FIG. 1 is a vertical cross-sectional view showing the configuration of a dry thin film processing apparatus according to an embodiment of the present invention at the preparation stage for thin film processing, and FIG.
3 is a vertical sectional view showing a modification of the embodiment shown in FIG. 1, and FIG. 4 is a cross-sectional view taken along line A-A in FIG. 2. 5 is a cross-sectional view taken along the line B-B in FIG. 3, and FIG. 6 is a cross-sectional view taken along the line C--
FIG. 7 is a cross-sectional view taken along the line D-D in FIG. 3, and FIGS. 8 and 9 are vertical cross-sectional views showing the configuration of a conventional dry thin film processing apparatus. be.

Claims (1)

[Scope of Claims] 1) A three-dimensional microwave circuit including a microwave oscillator, a microwave waveguide, and a pass-through resonator, in which a magnetic field and an alternating electric field of the microwave mutually interact within the pass-through resonator.

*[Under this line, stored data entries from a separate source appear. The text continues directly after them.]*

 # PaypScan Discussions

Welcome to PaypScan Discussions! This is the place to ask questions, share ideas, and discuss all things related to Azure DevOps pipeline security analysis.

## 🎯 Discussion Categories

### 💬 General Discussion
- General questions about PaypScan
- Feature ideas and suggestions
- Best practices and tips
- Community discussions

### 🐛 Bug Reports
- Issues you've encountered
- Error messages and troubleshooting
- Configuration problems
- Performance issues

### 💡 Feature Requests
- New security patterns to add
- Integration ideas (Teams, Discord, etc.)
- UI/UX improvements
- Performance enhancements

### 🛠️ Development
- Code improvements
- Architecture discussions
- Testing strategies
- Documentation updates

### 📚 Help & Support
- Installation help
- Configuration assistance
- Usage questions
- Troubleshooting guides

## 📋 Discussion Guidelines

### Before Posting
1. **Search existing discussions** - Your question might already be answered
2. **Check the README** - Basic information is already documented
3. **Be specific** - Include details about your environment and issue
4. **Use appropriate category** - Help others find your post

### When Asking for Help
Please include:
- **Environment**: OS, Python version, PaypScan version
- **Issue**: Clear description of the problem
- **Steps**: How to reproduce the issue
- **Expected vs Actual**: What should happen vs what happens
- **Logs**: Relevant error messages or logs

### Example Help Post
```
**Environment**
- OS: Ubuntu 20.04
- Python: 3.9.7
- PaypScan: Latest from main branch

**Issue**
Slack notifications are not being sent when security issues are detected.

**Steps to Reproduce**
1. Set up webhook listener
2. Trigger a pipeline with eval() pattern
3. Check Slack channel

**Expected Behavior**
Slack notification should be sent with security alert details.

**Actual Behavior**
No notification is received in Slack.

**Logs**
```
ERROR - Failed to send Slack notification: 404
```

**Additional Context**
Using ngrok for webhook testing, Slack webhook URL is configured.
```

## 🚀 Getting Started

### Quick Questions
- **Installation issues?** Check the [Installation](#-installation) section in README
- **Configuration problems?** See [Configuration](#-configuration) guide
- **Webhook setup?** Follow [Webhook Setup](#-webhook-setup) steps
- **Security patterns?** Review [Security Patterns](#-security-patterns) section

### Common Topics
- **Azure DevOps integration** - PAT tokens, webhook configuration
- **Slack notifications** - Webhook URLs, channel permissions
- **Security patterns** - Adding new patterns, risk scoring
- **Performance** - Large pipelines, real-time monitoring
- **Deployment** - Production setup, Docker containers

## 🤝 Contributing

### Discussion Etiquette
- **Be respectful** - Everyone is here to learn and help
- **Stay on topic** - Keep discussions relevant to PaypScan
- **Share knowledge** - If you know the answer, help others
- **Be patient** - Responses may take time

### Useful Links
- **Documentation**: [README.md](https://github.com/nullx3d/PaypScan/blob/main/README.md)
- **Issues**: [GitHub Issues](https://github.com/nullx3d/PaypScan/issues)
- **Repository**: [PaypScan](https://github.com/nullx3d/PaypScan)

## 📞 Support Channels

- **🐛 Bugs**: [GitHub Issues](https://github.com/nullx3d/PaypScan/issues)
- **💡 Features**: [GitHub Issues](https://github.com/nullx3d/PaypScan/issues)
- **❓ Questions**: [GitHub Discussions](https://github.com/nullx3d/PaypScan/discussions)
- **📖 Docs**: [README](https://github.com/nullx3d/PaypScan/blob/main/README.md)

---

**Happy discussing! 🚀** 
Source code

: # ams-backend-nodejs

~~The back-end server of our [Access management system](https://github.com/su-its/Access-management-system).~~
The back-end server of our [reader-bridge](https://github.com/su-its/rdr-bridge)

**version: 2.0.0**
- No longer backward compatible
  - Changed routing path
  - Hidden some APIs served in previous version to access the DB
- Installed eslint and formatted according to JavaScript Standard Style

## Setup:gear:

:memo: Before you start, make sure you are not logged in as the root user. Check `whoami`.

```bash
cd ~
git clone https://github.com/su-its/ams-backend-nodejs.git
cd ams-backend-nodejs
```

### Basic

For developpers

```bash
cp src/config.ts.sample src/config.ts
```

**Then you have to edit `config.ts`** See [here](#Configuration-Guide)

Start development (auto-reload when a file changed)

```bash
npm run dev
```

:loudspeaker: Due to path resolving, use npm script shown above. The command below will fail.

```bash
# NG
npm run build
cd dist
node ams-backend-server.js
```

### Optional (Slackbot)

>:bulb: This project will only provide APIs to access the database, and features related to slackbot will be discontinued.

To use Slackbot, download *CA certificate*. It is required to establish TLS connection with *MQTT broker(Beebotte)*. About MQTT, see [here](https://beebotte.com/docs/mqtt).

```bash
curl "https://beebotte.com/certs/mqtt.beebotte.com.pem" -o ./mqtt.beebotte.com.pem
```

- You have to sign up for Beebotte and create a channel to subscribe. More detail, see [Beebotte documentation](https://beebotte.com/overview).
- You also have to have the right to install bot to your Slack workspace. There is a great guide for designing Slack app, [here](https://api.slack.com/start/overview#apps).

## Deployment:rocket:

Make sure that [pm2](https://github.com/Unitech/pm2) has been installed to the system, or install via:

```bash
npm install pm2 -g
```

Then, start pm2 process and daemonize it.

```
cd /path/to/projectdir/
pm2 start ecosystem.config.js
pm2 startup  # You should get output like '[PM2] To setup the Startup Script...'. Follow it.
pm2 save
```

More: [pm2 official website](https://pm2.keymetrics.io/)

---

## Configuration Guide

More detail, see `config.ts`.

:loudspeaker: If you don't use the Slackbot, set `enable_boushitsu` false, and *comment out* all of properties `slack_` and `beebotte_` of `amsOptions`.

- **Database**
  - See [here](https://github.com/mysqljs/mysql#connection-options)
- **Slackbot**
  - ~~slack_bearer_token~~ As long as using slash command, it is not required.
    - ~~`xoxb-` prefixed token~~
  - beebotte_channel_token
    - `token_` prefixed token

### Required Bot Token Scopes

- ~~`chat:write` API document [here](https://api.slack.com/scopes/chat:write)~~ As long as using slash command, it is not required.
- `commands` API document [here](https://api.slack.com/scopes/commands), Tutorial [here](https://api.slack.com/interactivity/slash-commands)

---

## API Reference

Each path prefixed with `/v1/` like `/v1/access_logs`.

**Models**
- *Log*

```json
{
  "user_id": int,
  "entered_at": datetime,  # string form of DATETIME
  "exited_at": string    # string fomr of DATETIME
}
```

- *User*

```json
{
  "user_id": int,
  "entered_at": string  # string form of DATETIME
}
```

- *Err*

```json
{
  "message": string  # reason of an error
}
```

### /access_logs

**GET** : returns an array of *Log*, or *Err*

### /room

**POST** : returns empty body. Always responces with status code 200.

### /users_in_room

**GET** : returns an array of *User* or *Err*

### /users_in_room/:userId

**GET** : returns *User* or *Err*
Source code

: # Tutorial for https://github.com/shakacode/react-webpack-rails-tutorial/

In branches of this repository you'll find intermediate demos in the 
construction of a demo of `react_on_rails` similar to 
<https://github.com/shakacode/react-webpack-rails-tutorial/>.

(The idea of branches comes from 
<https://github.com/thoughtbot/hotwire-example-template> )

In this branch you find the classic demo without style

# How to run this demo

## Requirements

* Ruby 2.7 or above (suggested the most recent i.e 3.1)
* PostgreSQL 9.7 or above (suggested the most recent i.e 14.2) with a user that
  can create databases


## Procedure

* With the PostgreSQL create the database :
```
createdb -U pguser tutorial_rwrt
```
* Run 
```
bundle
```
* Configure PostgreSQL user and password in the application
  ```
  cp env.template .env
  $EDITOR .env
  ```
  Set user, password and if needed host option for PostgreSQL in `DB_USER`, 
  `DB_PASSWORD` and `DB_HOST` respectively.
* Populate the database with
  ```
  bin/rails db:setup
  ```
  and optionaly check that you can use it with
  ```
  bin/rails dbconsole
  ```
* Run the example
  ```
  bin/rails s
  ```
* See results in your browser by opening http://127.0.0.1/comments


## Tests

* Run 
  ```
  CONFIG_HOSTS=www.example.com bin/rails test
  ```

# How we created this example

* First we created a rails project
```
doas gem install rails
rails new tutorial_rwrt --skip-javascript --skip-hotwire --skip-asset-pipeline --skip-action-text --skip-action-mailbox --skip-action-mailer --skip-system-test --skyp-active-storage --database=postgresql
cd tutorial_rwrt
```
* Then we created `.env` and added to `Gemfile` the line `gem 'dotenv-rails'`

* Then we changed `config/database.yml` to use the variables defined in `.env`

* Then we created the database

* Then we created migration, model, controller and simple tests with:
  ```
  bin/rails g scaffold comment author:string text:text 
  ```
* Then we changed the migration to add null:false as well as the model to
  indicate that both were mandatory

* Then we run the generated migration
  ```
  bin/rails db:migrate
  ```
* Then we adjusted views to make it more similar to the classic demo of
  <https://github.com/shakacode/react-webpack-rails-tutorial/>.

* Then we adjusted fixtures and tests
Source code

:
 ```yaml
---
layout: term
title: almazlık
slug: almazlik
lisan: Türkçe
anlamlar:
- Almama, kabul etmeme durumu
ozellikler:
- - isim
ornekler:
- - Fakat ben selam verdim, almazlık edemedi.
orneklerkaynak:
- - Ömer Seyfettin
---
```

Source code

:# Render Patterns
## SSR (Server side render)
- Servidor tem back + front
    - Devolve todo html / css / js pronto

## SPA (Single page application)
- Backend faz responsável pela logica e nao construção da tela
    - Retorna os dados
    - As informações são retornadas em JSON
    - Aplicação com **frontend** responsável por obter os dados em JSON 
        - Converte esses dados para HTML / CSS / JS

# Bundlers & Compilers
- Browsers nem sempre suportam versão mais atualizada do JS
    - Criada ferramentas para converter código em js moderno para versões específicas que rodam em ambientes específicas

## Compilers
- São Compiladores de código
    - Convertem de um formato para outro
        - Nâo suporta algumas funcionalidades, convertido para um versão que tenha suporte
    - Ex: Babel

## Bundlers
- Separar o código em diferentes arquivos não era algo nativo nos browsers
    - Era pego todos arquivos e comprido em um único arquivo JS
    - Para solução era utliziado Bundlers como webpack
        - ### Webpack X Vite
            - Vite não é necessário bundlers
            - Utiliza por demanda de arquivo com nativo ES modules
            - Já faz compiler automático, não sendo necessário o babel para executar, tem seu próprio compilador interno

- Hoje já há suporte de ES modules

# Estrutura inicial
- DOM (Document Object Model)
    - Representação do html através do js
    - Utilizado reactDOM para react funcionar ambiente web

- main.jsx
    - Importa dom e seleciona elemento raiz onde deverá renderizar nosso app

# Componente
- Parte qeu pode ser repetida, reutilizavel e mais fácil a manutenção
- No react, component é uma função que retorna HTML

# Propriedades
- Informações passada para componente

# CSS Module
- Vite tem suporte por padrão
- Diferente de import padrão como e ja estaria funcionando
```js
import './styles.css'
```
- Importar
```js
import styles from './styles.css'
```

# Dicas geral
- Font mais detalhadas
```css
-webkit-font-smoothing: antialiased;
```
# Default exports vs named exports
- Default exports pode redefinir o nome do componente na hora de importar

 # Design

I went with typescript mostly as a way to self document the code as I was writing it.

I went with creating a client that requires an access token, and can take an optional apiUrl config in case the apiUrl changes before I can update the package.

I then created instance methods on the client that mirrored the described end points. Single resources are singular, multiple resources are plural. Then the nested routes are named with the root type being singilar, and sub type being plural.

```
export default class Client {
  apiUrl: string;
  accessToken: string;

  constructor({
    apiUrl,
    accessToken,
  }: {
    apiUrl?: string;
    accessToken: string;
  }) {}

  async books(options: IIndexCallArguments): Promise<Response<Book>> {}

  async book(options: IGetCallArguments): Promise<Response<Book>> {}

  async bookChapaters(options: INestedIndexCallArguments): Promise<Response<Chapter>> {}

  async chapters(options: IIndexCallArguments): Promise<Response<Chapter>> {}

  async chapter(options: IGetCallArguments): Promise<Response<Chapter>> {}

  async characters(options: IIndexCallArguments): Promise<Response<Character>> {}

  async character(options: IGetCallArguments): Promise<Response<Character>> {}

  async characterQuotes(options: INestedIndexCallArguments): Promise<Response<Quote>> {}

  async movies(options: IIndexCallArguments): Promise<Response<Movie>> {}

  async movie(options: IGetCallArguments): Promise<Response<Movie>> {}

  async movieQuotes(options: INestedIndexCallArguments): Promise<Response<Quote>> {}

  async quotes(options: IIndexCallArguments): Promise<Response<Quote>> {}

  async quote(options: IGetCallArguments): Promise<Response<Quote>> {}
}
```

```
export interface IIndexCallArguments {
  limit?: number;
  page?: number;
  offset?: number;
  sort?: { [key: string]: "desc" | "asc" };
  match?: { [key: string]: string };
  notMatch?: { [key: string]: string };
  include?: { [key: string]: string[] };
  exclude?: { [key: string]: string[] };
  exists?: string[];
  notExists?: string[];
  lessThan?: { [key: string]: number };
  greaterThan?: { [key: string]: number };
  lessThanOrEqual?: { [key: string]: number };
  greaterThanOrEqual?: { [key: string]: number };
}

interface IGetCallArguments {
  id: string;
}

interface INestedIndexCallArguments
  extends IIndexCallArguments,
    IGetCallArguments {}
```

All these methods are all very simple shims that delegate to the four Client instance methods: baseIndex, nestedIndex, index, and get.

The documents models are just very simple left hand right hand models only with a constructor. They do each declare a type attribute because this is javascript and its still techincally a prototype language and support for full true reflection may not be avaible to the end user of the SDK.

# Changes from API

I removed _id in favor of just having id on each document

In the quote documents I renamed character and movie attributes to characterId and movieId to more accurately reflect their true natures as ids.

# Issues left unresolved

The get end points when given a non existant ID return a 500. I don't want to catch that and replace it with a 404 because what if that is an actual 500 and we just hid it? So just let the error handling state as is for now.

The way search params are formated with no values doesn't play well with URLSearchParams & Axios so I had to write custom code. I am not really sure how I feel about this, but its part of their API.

The action converts the gas introduced into the pass-through resonator into plasma, and uses this plasma to activate the gas introduced into the processing chamber disposed on the side opposite to the microwave waveguide of the pass-through resonator. A wafer holder that holds the semiconductor wafer in the processing chamber and is movable in the axial direction of the pass-through resonator in dry thin film processing equipment that forms a thin film on the semiconductor wafer in the processing chamber or performs thin film processing such as etching the formed film. Mechanism: A gas inlet is arranged between the pass-through resonator and the semiconductor wafer in the processing chamber so as to be coaxial with the pass-through resonator, and for introducing gas activated by the plasma into the processing chamber. at least four coaxial double cylindrical tubes provided at rotationally symmetrical positions on the inner wall; disposed coaxially with the through-type resonator on the anti-encounter type resonator side of the coaxial double cylindrical tubes in the processing chamber; A vacuum pump is installed between the pass-through resonator and the semiconductor wafer and surrounding the wafer holding mechanism, and is used to introduce gas into the processing chamber and to exhaust the gas from the processing chamber so as to maintain a constant pressure inside the processing chamber. A dry thin film processing apparatus comprising: a coaxial double cylindrical body having an integer multiple of 2 openings, at least 4 of which are provided at rotationally symmetrical positions on an inner wall. 2) The dry thin film processing apparatus according to claim 1,
The wafer holding mechanism applies an electrostatic force between an electrode embedded in the solid dielectric and a conductive or semiconductive thin plate-shaped workpiece in contact with the surface of the solid dielectric to attract the workpiece, It is constructed using an electrostatic chuck for holding, and is characterized by having a pass-through resonator oriented such that the surface to be processed of the thin plate-shaped workpiece that is attracted and held is facing downward in the vertical direction or in the vertical direction. Dry thin film processing equipment.